- _What to do_:
If a line below falls between the line with "(Strati et al., 2017)." and the line with "Living in the", or is one of those two, output it exactly; output nothing else and no pictures.

- _Saved data entries_:
##############################

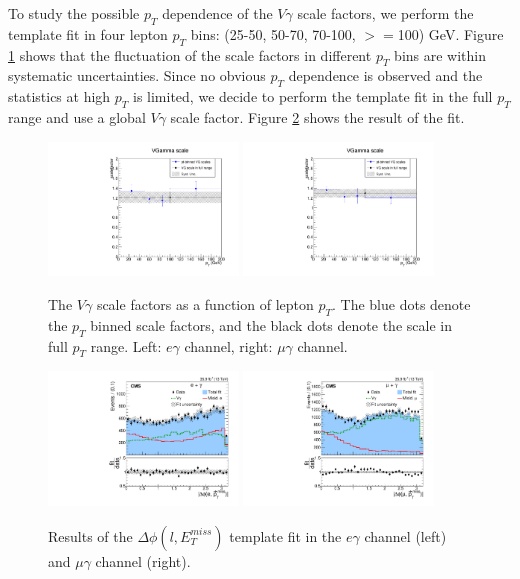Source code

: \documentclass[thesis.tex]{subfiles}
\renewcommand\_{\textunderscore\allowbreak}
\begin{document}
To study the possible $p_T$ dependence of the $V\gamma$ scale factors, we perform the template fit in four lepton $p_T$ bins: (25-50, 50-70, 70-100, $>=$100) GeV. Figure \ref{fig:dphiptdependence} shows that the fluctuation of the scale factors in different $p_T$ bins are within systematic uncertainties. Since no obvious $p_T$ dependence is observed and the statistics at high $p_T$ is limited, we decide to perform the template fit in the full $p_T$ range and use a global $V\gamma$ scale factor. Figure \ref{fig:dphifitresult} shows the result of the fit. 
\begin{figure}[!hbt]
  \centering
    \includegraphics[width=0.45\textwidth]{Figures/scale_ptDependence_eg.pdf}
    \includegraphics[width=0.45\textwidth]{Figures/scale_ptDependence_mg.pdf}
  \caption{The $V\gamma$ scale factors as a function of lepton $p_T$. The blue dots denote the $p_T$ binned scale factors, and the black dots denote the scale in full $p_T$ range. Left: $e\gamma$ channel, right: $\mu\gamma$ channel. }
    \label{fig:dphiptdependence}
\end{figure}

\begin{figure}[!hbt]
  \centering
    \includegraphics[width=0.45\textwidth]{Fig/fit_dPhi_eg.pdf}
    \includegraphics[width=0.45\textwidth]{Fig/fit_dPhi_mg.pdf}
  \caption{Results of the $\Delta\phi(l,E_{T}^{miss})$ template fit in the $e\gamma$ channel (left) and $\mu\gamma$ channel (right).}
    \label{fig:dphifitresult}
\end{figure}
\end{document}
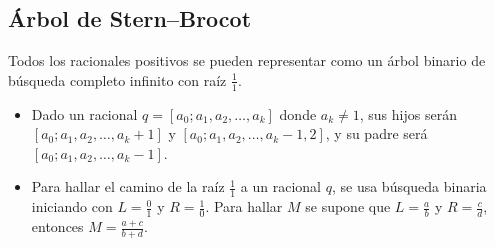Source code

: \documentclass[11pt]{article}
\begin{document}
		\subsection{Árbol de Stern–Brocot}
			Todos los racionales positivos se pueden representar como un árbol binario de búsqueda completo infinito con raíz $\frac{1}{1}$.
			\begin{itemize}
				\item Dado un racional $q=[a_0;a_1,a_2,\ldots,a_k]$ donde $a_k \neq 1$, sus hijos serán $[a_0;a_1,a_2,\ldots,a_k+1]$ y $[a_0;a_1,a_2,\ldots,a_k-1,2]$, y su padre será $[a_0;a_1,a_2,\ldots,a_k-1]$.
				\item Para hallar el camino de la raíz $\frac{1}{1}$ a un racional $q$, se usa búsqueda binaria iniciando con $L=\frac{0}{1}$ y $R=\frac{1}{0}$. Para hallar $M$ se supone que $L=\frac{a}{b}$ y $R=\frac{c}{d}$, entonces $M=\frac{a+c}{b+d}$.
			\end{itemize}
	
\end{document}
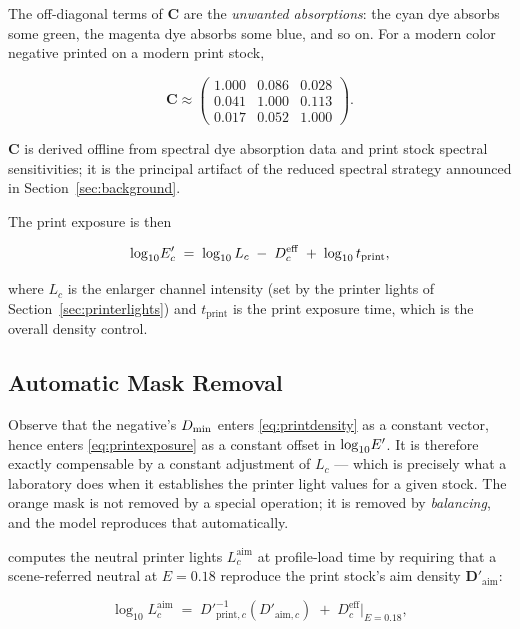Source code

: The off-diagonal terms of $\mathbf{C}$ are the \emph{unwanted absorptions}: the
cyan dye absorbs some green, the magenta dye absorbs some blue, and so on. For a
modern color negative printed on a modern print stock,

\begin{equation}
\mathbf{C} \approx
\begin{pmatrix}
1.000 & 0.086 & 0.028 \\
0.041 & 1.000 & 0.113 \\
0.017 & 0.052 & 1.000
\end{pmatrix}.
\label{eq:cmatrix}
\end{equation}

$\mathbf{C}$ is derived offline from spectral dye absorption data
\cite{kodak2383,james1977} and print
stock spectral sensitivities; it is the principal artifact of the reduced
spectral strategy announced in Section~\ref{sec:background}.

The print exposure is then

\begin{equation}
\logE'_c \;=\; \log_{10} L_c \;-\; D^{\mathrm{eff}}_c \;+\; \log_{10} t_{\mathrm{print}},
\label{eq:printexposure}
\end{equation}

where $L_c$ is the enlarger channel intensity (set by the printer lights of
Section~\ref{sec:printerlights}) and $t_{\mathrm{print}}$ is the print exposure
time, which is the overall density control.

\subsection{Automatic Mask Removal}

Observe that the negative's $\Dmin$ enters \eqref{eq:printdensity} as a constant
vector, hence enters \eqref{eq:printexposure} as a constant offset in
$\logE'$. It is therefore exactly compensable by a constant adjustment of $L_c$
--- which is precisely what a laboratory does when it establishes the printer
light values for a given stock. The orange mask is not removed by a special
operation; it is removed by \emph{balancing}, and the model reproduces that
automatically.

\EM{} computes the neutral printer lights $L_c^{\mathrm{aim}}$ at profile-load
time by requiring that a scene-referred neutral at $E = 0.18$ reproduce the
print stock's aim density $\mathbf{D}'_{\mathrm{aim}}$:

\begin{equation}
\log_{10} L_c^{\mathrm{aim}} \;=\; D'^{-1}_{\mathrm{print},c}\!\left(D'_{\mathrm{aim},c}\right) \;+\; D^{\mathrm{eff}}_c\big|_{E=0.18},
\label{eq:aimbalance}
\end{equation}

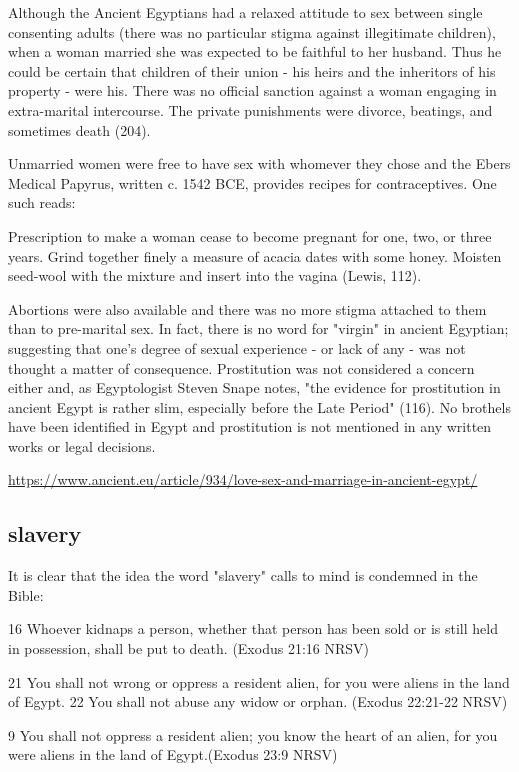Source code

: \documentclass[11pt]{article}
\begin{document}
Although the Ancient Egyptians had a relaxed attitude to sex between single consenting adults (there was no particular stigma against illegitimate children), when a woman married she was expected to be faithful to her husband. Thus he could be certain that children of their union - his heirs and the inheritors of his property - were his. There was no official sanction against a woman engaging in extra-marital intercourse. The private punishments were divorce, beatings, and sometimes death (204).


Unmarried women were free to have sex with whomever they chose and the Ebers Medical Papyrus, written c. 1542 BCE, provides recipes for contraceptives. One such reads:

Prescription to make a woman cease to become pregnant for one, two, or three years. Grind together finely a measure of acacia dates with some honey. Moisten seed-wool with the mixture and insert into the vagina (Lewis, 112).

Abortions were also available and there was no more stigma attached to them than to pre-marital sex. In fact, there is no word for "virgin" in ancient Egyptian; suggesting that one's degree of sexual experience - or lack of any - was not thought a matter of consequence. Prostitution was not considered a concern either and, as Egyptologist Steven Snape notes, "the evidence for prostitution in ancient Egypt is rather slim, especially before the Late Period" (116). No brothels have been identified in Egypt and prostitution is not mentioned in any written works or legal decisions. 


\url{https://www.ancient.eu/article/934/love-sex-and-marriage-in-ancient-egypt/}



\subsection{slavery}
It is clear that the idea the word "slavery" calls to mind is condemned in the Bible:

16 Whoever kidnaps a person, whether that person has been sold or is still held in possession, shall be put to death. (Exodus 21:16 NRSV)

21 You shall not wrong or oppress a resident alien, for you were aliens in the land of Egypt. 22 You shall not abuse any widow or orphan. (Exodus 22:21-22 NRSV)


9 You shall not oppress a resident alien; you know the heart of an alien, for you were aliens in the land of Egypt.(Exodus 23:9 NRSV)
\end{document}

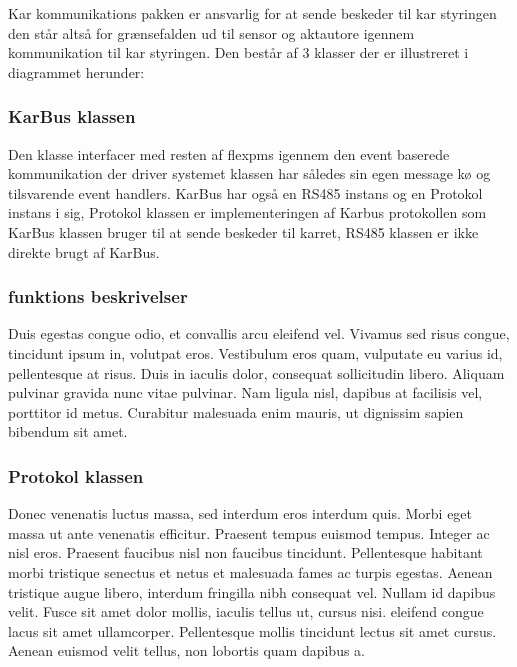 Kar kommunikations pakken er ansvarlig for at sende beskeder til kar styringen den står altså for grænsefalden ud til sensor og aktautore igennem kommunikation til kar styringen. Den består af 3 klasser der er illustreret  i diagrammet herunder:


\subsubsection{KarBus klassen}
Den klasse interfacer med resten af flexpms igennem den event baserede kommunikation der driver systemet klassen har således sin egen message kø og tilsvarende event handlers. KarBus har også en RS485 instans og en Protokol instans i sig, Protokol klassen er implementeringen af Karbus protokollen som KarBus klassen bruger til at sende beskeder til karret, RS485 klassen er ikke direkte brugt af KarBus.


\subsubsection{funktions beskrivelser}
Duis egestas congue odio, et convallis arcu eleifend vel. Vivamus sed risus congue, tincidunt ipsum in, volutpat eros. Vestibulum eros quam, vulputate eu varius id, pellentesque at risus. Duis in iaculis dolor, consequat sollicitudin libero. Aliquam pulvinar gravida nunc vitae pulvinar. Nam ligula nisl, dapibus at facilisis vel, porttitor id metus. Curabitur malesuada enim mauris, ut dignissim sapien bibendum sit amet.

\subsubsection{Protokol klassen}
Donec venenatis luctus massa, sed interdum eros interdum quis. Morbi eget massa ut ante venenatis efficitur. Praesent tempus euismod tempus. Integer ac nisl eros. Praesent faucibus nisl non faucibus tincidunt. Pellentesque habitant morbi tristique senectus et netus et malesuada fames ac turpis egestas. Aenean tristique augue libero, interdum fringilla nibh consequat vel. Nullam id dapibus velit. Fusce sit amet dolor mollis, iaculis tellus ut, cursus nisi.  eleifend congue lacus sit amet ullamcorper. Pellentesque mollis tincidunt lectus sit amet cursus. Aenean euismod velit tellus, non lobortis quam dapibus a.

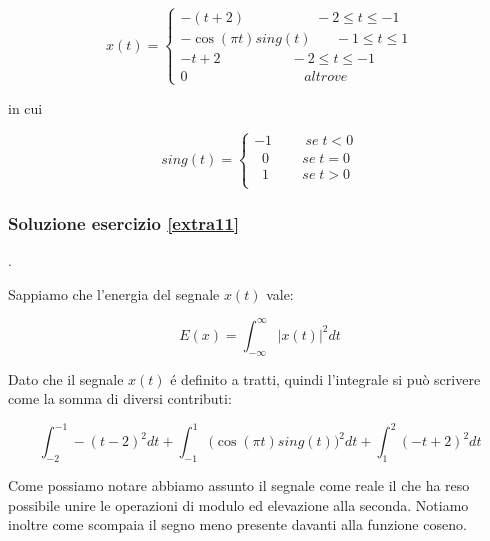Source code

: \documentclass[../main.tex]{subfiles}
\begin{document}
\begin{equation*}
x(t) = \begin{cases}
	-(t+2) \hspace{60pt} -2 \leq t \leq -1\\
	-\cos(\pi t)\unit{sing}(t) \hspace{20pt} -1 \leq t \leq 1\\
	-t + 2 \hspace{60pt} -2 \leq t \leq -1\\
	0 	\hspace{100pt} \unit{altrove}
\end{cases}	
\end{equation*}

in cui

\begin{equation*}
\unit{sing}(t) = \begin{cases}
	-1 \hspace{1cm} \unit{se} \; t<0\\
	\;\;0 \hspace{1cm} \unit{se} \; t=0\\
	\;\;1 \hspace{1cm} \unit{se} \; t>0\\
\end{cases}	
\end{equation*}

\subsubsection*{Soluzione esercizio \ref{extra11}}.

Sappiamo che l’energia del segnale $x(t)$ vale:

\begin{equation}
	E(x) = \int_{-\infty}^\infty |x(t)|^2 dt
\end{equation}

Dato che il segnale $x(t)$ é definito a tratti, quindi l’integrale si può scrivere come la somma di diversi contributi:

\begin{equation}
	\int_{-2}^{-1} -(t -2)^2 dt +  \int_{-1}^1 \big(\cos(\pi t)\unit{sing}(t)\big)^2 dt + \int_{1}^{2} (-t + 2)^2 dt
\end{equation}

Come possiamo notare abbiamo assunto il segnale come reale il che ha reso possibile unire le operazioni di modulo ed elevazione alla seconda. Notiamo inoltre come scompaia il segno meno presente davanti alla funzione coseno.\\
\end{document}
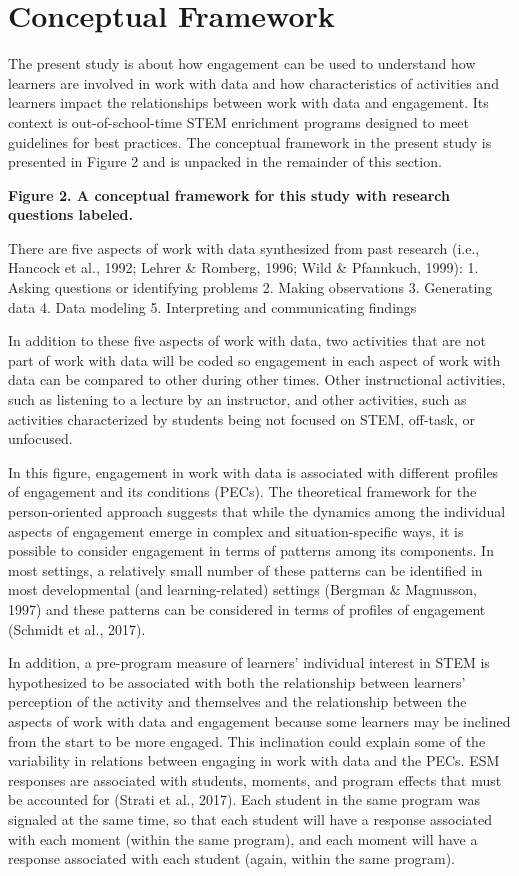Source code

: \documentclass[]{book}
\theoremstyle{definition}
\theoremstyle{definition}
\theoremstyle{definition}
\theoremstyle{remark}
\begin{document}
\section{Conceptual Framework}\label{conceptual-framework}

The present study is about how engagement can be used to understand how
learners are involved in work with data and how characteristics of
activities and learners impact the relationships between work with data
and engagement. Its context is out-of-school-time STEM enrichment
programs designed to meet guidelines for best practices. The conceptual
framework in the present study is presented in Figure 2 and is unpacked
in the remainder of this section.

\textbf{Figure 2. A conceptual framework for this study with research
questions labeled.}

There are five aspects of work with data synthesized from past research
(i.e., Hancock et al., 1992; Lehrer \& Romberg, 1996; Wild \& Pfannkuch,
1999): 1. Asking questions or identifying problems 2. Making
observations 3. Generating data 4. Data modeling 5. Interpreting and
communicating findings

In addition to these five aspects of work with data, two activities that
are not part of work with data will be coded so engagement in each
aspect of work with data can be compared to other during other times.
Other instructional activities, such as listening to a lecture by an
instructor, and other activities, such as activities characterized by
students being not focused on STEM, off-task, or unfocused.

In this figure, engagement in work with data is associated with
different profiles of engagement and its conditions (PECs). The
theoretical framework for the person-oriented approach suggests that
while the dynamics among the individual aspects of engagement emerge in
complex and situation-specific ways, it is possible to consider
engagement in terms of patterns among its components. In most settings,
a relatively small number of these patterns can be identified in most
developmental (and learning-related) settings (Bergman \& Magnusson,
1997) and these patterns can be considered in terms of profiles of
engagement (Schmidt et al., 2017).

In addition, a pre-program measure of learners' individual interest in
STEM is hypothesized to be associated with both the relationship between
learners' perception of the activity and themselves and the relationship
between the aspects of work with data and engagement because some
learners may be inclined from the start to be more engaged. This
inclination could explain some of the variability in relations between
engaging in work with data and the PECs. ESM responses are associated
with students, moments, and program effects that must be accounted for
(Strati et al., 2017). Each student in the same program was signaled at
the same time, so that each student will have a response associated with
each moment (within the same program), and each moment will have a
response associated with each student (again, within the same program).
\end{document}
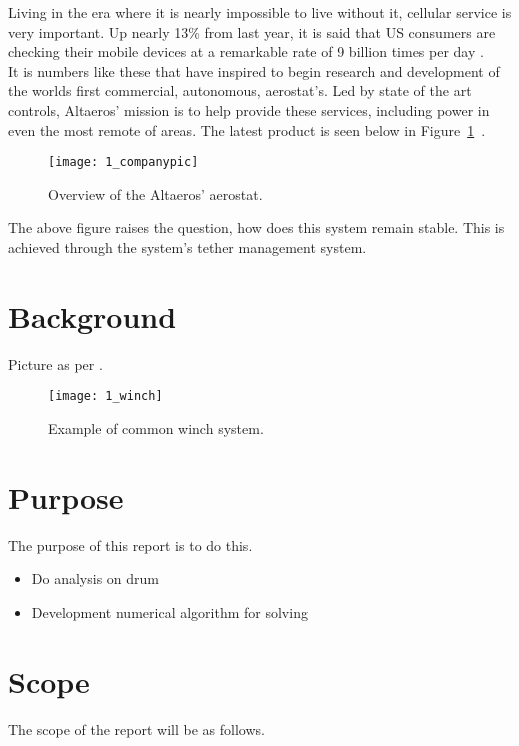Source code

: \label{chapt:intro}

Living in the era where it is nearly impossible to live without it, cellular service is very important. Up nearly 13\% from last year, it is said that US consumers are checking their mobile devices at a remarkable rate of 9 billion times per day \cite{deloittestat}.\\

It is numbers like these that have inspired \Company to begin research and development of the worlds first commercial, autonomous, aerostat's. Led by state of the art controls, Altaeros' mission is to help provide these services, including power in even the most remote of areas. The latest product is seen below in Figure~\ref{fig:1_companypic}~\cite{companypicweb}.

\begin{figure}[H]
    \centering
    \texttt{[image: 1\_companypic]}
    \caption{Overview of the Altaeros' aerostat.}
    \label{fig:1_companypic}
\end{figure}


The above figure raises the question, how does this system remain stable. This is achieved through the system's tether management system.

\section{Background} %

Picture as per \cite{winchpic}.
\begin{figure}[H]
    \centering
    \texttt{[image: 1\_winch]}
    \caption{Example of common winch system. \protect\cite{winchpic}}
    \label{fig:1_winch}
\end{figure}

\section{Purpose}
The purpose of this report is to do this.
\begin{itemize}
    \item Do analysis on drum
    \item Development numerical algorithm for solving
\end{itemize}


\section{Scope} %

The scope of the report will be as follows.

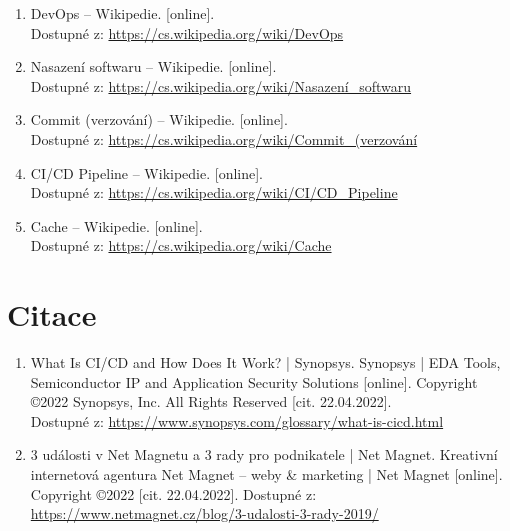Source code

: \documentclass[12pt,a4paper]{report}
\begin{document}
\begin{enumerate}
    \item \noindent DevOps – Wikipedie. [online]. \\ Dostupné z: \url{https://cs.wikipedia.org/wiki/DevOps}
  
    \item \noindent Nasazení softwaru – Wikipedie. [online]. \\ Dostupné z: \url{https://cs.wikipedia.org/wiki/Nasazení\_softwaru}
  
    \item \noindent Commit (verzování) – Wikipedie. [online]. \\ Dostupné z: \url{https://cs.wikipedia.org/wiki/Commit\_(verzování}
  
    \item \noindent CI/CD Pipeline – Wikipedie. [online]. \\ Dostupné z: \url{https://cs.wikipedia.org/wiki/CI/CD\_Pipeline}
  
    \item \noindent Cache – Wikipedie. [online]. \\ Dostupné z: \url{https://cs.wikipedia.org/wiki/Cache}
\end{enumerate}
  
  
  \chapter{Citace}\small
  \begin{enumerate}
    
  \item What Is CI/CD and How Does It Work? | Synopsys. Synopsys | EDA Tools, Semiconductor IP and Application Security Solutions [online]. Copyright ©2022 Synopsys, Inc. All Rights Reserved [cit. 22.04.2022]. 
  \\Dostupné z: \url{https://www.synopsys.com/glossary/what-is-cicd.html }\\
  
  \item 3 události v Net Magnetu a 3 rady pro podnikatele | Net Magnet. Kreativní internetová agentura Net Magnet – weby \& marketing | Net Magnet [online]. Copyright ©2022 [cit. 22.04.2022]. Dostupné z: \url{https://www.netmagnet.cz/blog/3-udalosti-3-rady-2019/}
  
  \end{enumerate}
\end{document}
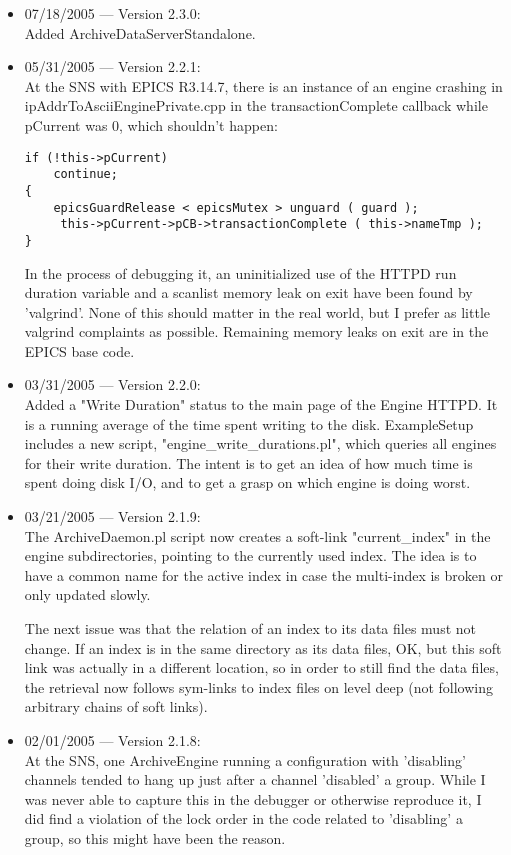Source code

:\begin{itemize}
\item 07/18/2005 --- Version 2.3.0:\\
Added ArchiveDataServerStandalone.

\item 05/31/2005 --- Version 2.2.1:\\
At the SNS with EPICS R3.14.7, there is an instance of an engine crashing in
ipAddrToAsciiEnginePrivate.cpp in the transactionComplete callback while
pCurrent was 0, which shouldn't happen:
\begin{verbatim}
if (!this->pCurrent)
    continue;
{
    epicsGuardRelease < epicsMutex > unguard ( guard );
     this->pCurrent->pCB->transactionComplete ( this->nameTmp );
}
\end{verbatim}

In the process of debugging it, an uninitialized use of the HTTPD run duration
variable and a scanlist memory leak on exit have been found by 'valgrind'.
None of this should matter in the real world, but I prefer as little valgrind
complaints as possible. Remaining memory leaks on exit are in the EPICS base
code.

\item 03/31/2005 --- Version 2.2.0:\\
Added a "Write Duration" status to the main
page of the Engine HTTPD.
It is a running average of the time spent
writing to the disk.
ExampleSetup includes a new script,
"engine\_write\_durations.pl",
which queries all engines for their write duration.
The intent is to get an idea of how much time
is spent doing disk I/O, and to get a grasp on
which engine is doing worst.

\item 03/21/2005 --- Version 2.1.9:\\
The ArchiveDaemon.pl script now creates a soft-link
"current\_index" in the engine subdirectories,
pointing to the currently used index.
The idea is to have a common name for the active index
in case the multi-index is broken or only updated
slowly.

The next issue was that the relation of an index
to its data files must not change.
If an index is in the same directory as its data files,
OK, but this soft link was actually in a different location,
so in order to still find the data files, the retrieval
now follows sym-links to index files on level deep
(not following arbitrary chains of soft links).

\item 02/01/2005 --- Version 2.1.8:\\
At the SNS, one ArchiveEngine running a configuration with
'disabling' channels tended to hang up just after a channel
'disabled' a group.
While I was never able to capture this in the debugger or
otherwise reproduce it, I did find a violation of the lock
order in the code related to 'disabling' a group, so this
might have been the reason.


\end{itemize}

##############################

- _Result_:
(Strati et al., 2017). Each student in the same program was signaled at
the same time, so that each student will have a response associated with
each moment (within the same program), and each moment will have a
response associated with each student (again, within the same program).
\end{document}
Source code

: \label{chapt:intro}

Living in the era where it is nearly impossible to live without it, cellular service is very important. Up nearly 13\% from last year, it is said that US consumers are checking their mobile devices at a remarkable rate of 9 billion times per day \cite{deloittestat}.\\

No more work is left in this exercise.